If Mr. Obama does forgo the U.N., he will need strong endorsements from the Arab League and the European Union, and more countries than just Turkey, Britain and France should join the effort. And if he does proceed with military action, it should be carefully targeted at Syrian air assets and military units involved in chemical weapons use. This, too, will not be easy, but the aim is to punish Mr. Assad for slaughtering his people with chemical arms, not to be drawn into another civil war.

A political agreement is still the best solution to this deadly conflict, and every effort must be made to find one. President Obama has resisted demands that he intervene militarily and in force. Though Mr. Assad’s use of chemical weapons surely requires a response of some kind, the arguments against deep American involvement remain as compelling as ever."

After reading a Times editorial, I always find myself wondering whether it was written after consultation with one of Obama's aides to ascertain that they are on the same page.

"It is hard to believe that [Russia and China] would defend [Assad's] use of chemical weapons"? What simplemindedness provoking substance are they smoking in Manhattan's New York Times Building?

The message of this editorial? Yes, President Obama has painted himself into a corner, but don't do anything rash, and please make certain that Kerry's "dear friend" Assad is made aware, before a single Cruise missile is sent skyward, that this is a one-off operation intended to ease Obama's feelings of discomfort, but not intended to change facts on the ground.

It's kind of like Obama's "surge" in Afghanistan, when he concurrently informed the Taliban that he would be withdrawing US troops by the end of 2014. Talk about telegraphing your punches . . .

Apparently, Obama and the editorial board of the Times wear their naivete on their sleeves.


  1. Bambi finally meets Genghis Khan.

    Actually, I do wonder how Russia is going to deal with the issue now being more about a statement about use of chemical weapons than who used them.

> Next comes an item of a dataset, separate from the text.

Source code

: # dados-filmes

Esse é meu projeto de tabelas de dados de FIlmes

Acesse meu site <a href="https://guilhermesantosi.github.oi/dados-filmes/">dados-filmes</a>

Why? Sochi2014. Russia has to worry about Chechen terror attacks.

    Hope you all have your gas masks and atropine in Caesarea.

  2. The cyber war has already begun.

    RT:"Syrian Electronic Army takes down New York Times website, claims Twitter’s domains"

    Normally, I wouldn't give much credit to anything written in RT but so far not a single US news outlet is reporting this story and the site has already been down for more than 10 hours.